- Your assignment -
The required answer is an exact copy of the records below, without pictures.

- Data for analysis -
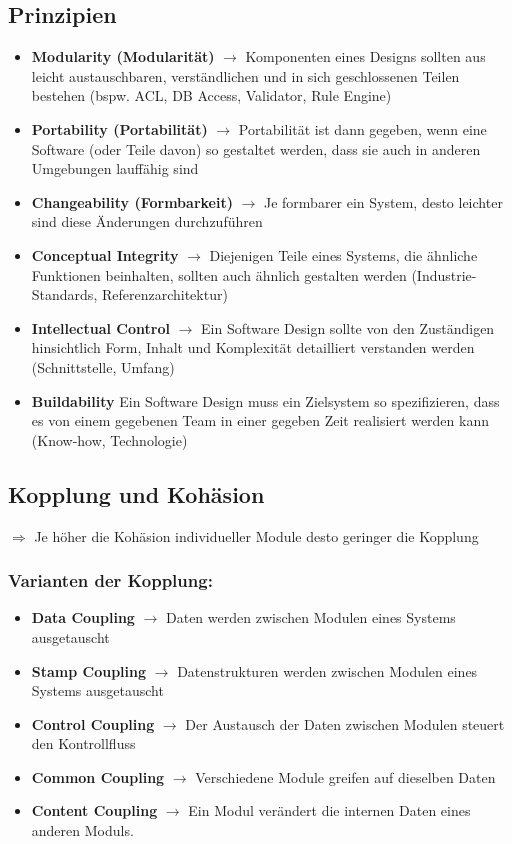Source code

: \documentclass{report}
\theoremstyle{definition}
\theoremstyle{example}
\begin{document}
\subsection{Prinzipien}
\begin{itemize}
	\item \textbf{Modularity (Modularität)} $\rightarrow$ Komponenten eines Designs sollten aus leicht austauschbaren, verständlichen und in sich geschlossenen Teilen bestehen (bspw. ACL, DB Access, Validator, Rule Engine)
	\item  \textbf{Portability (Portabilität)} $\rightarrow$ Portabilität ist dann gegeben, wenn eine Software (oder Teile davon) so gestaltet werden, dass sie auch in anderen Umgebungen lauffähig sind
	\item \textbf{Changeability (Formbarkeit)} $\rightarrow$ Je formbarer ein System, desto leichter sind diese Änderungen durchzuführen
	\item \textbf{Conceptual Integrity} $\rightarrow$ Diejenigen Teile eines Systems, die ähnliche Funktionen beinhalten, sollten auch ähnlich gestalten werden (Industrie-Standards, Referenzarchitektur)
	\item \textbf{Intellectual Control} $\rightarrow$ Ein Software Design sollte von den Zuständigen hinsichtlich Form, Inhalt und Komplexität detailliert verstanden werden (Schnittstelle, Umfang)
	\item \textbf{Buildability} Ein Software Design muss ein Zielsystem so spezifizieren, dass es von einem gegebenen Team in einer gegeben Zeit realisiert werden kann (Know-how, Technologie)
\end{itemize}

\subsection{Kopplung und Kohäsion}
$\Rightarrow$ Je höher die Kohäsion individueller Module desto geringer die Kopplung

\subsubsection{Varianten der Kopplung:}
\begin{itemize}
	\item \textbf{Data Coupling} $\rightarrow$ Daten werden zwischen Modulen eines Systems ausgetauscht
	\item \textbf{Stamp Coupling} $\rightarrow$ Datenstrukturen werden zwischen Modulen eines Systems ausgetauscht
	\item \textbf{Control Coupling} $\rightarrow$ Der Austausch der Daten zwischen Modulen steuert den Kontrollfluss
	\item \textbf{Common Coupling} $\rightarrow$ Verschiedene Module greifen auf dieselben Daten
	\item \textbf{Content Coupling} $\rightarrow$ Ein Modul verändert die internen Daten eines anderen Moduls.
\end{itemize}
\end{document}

- Task response -
Source code

: \documentclass{report}
\theoremstyle{definition}
\theoremstyle{example}
\begin{document}
\subsection{Prinzipien}
\begin{itemize}
	\item \textbf{Modularity (Modularität)} $\rightarrow$ Komponenten eines Designs sollten aus leicht austauschbaren, verständlichen und in sich geschlossenen Teilen bestehen (bspw. ACL, DB Access, Validator, Rule Engine)
	\item  \textbf{Portability (Portabilität)} $\rightarrow$ Portabilität ist dann gegeben, wenn eine Software (oder Teile davon) so gestaltet werden, dass sie auch in anderen Umgebungen lauffähig sind
	\item \textbf{Changeability (Formbarkeit)} $\rightarrow$ Je formbarer ein System, desto leichter sind diese Änderungen durchzuführen
	\item \textbf{Conceptual Integrity} $\rightarrow$ Diejenigen Teile eines Systems, die ähnliche Funktionen beinhalten, sollten auch ähnlich gestalten werden (Industrie-Standards, Referenzarchitektur)
	\item \textbf{Intellectual Control} $\rightarrow$ Ein Software Design sollte von den Zuständigen hinsichtlich Form, Inhalt und Komplexität detailliert verstanden werden (Schnittstelle, Umfang)
	\item \textbf{Buildability} Ein Software Design muss ein Zielsystem so spezifizieren, dass es von einem gegebenen Team in einer gegeben Zeit realisiert werden kann (Know-how, Technologie)
\end{itemize}

\subsection{Kopplung und Kohäsion}
$\Rightarrow$ Je höher die Kohäsion individueller Module desto geringer die Kopplung

\subsubsection{Varianten der Kopplung:}
\begin{itemize}
	\item \textbf{Data Coupling} $\rightarrow$ Daten werden zwischen Modulen eines Systems ausgetauscht
	\item \textbf{Stamp Coupling} $\rightarrow$ Datenstrukturen werden zwischen Modulen eines Systems ausgetauscht
	\item \textbf{Control Coupling} $\rightarrow$ Der Austausch der Daten zwischen Modulen steuert den Kontrollfluss
	\item \textbf{Common Coupling} $\rightarrow$ Verschiedene Module greifen auf dieselben Daten
	\item \textbf{Content Coupling} $\rightarrow$ Ein Modul verändert die internen Daten eines anderen Moduls.
\end{itemize}
\end{document}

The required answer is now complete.